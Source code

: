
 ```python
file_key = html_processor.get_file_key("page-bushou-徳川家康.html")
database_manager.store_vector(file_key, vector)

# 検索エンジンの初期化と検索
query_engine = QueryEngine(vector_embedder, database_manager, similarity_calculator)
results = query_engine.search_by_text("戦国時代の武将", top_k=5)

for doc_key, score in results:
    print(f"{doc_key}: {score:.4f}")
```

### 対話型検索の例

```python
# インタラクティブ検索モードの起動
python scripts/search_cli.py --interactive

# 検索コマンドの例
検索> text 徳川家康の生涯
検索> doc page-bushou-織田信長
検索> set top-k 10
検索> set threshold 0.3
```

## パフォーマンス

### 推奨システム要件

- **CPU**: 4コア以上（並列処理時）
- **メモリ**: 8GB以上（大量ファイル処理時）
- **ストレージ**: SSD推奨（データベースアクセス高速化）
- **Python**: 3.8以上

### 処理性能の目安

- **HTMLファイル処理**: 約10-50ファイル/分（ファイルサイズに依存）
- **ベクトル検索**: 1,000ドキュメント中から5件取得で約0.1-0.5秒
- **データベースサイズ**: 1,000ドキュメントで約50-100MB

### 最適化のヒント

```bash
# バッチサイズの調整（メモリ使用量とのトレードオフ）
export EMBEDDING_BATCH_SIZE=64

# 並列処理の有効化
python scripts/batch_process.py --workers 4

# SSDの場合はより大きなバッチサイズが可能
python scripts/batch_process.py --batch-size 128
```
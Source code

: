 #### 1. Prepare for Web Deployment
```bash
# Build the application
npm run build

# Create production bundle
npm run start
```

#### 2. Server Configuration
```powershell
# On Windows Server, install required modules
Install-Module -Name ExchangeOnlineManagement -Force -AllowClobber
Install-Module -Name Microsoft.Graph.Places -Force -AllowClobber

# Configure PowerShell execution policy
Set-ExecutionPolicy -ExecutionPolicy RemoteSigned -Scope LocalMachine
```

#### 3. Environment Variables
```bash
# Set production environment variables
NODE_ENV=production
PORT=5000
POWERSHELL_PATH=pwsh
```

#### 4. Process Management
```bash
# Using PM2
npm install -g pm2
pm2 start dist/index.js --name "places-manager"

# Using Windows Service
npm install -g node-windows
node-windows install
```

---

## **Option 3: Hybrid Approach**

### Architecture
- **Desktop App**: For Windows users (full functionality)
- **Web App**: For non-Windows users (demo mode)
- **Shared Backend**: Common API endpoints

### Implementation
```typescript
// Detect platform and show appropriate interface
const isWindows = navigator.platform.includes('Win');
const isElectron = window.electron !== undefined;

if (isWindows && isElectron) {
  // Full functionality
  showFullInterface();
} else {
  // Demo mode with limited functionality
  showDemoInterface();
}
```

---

ACTIVITY
Restate word for word the lines above, beginning with the one that contains "- **Desktop App**: For" and ending with the last line.

COMPLETED EXERCISE
- **Desktop App**: For Windows users (full functionality)
- **Web App**: For non-Windows users (demo mode)
- **Shared Backend**: Common API endpoints

### Implementation
```typescript
// Detect platform and show appropriate interface
const isWindows = navigator.platform.includes('Win');
const isElectron = window.electron !== undefined;

if (isWindows && isElectron) {
  // Full functionality
  showFullInterface();
} else {
  // Demo mode with limited functionality
  showDemoInterface();
}
```

---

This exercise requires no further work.